_Assignment_
Begin at the line containing "2. Implement parseDemographics()" in the data below and go on through the line containing "longest common substring.", repeating each line exactly; include both ends and no other line.

_Extracted material_
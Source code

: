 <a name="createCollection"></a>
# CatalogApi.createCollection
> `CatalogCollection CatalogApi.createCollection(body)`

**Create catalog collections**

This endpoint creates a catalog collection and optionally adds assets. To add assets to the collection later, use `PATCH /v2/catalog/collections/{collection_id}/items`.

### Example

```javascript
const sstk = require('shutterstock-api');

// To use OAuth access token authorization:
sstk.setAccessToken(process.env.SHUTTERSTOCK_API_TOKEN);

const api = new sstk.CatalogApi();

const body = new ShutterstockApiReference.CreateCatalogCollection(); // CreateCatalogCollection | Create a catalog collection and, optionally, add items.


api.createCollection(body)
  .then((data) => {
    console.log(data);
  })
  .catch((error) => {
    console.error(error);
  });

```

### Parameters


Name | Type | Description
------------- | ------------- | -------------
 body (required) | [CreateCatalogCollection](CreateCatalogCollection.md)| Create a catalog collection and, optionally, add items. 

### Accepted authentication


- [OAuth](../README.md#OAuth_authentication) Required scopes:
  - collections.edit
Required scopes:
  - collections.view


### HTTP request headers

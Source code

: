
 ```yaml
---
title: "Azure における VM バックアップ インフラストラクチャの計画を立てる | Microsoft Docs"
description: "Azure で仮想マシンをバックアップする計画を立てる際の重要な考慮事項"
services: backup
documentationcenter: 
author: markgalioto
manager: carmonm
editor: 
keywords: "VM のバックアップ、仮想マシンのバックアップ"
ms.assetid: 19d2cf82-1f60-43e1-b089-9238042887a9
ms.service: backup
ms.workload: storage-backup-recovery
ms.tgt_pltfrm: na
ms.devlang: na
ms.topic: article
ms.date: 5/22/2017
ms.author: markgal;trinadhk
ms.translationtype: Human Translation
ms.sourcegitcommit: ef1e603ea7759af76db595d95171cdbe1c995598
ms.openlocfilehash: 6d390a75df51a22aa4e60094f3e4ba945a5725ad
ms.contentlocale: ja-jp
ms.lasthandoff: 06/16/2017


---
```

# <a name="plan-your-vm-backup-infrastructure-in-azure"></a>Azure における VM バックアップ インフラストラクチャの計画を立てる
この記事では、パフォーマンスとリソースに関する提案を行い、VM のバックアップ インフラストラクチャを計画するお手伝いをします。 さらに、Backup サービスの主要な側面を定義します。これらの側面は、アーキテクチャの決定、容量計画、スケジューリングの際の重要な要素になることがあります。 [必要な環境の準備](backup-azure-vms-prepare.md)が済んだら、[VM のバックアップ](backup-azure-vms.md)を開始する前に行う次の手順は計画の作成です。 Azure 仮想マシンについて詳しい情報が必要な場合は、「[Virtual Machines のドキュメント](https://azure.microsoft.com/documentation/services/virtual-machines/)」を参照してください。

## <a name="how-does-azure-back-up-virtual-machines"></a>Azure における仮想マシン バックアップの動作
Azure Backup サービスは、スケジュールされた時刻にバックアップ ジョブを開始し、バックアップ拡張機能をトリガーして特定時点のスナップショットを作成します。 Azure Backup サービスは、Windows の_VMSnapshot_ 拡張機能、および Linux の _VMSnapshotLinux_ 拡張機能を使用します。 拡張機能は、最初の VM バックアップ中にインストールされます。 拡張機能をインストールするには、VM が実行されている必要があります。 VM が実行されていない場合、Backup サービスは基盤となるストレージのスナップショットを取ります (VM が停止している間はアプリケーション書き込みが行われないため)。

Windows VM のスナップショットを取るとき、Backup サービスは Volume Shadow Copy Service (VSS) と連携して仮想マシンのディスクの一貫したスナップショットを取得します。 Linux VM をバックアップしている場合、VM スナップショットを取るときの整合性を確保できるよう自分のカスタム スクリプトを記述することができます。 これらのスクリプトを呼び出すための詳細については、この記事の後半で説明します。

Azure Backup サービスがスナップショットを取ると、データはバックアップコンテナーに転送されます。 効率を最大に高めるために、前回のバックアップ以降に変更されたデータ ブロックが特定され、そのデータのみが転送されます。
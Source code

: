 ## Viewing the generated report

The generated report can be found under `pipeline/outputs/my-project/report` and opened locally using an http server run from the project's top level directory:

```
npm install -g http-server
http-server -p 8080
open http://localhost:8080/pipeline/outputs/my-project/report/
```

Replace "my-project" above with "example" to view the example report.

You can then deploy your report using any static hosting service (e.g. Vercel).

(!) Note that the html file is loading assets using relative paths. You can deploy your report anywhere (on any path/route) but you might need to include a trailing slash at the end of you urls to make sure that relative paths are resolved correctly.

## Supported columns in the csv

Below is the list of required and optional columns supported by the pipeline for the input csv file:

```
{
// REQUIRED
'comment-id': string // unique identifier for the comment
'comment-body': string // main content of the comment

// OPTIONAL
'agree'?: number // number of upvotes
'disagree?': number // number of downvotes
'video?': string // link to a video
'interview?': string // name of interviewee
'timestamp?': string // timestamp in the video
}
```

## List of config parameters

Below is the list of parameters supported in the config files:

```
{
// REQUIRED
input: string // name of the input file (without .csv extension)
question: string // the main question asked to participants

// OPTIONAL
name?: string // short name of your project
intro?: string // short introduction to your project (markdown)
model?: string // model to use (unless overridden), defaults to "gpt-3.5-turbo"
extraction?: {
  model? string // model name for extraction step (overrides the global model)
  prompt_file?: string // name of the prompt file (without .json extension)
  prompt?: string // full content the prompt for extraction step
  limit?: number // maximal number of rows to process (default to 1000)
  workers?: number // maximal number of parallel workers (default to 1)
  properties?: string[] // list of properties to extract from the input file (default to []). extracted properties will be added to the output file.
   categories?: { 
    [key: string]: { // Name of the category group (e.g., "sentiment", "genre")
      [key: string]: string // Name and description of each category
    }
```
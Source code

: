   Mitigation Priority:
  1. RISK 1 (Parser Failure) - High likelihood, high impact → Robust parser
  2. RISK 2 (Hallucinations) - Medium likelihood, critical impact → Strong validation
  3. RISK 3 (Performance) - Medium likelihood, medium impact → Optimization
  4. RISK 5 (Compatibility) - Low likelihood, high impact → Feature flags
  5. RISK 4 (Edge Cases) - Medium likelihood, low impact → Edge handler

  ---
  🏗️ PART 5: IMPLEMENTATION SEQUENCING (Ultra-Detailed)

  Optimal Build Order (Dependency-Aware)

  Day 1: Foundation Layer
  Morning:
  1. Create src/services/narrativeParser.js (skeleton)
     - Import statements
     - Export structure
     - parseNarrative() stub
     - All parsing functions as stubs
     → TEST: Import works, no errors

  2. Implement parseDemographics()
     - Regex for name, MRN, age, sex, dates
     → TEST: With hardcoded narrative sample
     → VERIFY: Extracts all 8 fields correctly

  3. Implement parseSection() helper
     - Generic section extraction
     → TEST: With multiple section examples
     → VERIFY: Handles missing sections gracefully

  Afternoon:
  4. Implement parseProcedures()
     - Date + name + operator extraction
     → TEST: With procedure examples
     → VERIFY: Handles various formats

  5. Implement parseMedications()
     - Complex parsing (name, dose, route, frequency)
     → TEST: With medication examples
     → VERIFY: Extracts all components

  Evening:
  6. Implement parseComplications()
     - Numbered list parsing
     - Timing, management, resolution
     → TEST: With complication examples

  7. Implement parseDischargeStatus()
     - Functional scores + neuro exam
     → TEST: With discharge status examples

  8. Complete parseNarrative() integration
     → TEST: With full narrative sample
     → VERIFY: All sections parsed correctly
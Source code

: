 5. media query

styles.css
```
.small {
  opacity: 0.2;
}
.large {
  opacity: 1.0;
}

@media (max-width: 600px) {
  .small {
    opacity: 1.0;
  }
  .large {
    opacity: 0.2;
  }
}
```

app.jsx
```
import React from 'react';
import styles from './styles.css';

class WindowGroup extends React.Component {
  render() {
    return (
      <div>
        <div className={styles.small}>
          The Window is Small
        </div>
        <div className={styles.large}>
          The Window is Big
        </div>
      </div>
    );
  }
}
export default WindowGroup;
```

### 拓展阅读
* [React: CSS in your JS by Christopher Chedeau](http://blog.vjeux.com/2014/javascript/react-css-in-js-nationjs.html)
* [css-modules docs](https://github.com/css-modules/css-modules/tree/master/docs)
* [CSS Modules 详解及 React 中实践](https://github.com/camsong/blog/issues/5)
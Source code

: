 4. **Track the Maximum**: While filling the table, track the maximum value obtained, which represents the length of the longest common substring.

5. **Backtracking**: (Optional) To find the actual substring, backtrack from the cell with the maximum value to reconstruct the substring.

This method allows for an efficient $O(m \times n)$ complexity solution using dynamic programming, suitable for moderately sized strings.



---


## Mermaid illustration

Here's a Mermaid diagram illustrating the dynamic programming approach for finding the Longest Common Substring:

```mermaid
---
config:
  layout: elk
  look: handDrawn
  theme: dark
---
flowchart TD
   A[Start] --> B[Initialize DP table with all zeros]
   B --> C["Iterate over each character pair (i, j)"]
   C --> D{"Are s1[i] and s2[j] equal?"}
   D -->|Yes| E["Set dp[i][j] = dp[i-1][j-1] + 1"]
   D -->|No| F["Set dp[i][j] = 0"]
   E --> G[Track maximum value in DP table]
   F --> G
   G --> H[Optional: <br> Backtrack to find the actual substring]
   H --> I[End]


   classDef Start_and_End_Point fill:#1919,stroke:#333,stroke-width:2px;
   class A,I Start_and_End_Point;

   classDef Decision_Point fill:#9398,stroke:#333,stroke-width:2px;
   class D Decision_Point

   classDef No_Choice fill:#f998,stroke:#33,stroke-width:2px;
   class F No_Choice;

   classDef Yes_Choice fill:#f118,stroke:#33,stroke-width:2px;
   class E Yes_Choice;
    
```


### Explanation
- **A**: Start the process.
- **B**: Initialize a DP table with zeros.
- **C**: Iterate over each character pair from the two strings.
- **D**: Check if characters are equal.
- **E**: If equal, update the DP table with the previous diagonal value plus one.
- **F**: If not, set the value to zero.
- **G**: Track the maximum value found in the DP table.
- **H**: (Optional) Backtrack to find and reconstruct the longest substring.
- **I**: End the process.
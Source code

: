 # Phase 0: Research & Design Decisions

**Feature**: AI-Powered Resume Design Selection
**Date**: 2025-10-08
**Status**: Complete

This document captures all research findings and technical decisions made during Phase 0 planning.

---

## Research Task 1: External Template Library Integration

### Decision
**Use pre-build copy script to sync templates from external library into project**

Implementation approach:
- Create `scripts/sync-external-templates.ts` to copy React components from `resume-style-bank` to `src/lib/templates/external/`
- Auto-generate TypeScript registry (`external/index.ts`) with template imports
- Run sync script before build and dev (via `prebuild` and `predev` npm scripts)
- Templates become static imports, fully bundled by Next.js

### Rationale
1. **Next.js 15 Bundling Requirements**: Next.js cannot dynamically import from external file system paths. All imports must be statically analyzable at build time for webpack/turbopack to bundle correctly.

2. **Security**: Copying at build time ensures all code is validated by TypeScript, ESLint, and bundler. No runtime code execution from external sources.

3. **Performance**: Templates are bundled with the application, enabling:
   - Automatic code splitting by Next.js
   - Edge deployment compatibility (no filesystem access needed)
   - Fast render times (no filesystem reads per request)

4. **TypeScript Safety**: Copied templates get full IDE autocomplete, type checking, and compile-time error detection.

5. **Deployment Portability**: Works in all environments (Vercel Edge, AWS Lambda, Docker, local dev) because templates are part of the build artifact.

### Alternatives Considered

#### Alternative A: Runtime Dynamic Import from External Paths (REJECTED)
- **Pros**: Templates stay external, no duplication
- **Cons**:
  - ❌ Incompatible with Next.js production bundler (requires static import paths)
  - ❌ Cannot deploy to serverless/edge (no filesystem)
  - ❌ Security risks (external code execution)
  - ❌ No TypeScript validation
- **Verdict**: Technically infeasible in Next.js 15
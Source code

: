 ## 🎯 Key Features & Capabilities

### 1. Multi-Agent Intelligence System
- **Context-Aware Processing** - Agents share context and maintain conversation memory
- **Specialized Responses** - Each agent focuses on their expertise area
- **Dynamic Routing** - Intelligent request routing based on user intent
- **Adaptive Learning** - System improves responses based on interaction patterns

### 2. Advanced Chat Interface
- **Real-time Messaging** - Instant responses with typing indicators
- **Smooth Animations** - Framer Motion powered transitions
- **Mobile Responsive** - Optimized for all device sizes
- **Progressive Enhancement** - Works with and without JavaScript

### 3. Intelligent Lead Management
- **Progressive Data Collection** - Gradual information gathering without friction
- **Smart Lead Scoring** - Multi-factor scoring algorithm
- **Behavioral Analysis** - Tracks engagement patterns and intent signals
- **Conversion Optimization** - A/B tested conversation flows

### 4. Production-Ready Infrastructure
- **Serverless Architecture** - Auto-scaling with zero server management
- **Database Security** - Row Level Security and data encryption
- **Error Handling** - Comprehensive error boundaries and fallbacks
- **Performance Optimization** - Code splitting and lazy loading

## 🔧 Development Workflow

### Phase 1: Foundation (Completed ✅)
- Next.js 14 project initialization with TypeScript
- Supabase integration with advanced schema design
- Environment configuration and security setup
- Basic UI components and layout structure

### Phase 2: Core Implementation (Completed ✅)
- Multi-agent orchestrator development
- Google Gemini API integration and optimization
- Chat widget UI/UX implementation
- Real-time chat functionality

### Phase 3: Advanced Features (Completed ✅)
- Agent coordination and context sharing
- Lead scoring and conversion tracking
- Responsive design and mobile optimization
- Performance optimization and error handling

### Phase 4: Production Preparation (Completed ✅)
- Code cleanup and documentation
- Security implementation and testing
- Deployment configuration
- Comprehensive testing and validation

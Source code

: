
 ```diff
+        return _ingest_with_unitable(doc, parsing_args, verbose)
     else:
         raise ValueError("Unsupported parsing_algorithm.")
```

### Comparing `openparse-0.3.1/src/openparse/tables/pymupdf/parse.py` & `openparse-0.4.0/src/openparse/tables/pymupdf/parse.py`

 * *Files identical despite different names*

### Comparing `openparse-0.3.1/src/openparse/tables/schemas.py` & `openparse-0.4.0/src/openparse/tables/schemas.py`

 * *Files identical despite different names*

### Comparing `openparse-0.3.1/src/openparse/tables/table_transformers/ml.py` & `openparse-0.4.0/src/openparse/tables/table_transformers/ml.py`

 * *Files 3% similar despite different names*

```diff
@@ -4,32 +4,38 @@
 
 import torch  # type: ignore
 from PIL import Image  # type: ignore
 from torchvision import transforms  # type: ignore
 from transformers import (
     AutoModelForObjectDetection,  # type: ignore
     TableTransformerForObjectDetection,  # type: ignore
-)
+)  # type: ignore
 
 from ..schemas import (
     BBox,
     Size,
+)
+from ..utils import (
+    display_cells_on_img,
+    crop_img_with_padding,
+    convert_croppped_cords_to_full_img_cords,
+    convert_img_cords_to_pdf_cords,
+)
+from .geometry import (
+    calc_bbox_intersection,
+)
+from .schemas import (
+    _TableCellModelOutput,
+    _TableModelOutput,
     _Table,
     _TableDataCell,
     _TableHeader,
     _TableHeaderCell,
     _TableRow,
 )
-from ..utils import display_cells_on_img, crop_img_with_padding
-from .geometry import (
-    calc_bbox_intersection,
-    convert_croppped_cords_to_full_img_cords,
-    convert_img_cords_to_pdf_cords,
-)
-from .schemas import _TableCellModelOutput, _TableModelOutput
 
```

_Worked solution_
  2. Implement parseDemographics()
     - Regex for name, MRN, age, sex, dates
     → TEST: With hardcoded narrative sample
     → VERIFY: Extracts all 8 fields correctly

  3. Implement parseSection() helper
     - Generic section extraction
     → TEST: With multiple section examples
     → VERIFY: Handles missing sections gracefully

  Afternoon:
  4. Implement parseProcedures()
     - Date + name + operator extraction
     → TEST: With procedure examples
     → VERIFY: Handles various formats

  5. Implement parseMedications()
     - Complex parsing (name, dose, route, frequency)
     → TEST: With medication examples
     → VERIFY: Extracts all components

  Evening:
  6. Implement parseComplications()
     - Numbered list parsing
     - Timing, management, resolution
     → TEST: With complication examples

  7. Implement parseDischargeStatus()
     - Functional scores + neuro exam
     → TEST: With discharge status examples

  8. Complete parseNarrative() integration
     → TEST: With full narrative sample
     → VERIFY: All sections parsed correctly
Source code

: 5. media query

styles.css
```
.small {
  opacity: 0.2;
}
.large {
  opacity: 1.0;
}

@media (max-width: 600px) {
  .small {
    opacity: 1.0;
  }
  .large {
    opacity: 0.2;
  }
}
```

app.jsx
```
import React from 'react';
import styles from './styles.css';

class WindowGroup extends React.Component {
  render() {
    return (
      <div>
        <div className={styles.small}>
          The Window is Small
        </div>
        <div className={styles.large}>
          The Window is Big
        </div>
      </div>
    );
  }
}
export default WindowGroup;
```

### 拓展阅读
* [React: CSS in your JS by Christopher Chedeau](http://blog.vjeux.com/2014/javascript/react-css-in-js-nationjs.html)
* [css-modules docs](https://github.com/css-modules/css-modules/tree/master/docs)
* [CSS Modules 详解及 React 中实践](https://github.com/camsong/blog/issues/5)
Source code

: 4. **Track the Maximum**: While filling the table, track the maximum value obtained, which represents the length of the longest common substring.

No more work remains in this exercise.